Many people blame or credit their parents for their situations. For adoptees, this can be a little more complicated as we have two sets of parents to either blame or credit. So now what?
For me, I noticed that as a child, adoption was more of a topic that I knew about but often suppressed for lack of a vocabulary to express what I was experiencing inside. I also struggled with whom to tell my struggles to. Some people did not want to hear what I could not even put into words. Others were self-proclaimed therapists who were quick to diagnose and dismiss. Trust me, many of those diagnosis were off the wall. Even Freud would have run.
Over the years, I have heard stories ranging from horror to tear jerking feel good tales about adoption. I listened intently to accounts from adoptees, birth parents, adoptive families and even social workers. I have poured over books, blogs, social media and coffee dates. The different encounters all have one thread in common, perspective, and that changes everything. Some perspectives make the storyteller angry and others bring hope as they recount the details.
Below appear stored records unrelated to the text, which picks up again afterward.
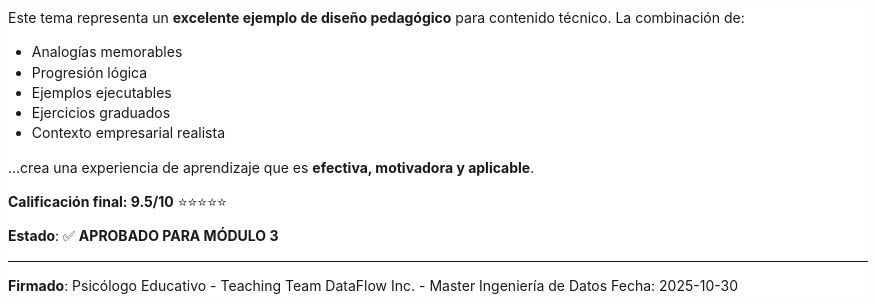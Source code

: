 Este tema representa un **excelente ejemplo de diseño pedagógico** para contenido técnico. La combinación de:
- Analogías memorables
- Progresión lógica
- Ejemplos ejecutables
- Ejercicios graduados
- Contexto empresarial realista

...crea una experiencia de aprendizaje que es **efectiva, motivadora y aplicable**.

**Calificación final: 9.5/10** ⭐⭐⭐⭐⭐

**Estado**: ✅ **APROBADO PARA MÓDULO 3**

---

**Firmado**:
Psicólogo Educativo - Teaching Team
DataFlow Inc. - Master Ingeniería de Datos
Fecha: 2025-10-30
So now, as I am in my 40's and am now in the coming-to-terms-on-my-terms era of life I am realizing that sharing my experiences with others and not necessarily looking for blame but rather acceptance. Furthermore the “now what” is actually therapeutic for me. Not only does it heal my wounds and give me revelation, it helps others unpack their unresolved issues as well. In a way, it is my way of giving me permission to make something of the tragedy.
I am at the “now what” stage. My “now what” is making something of my testimony and encouraging others to do the same. My blog and my webpage is only the start to what will be a resource for others.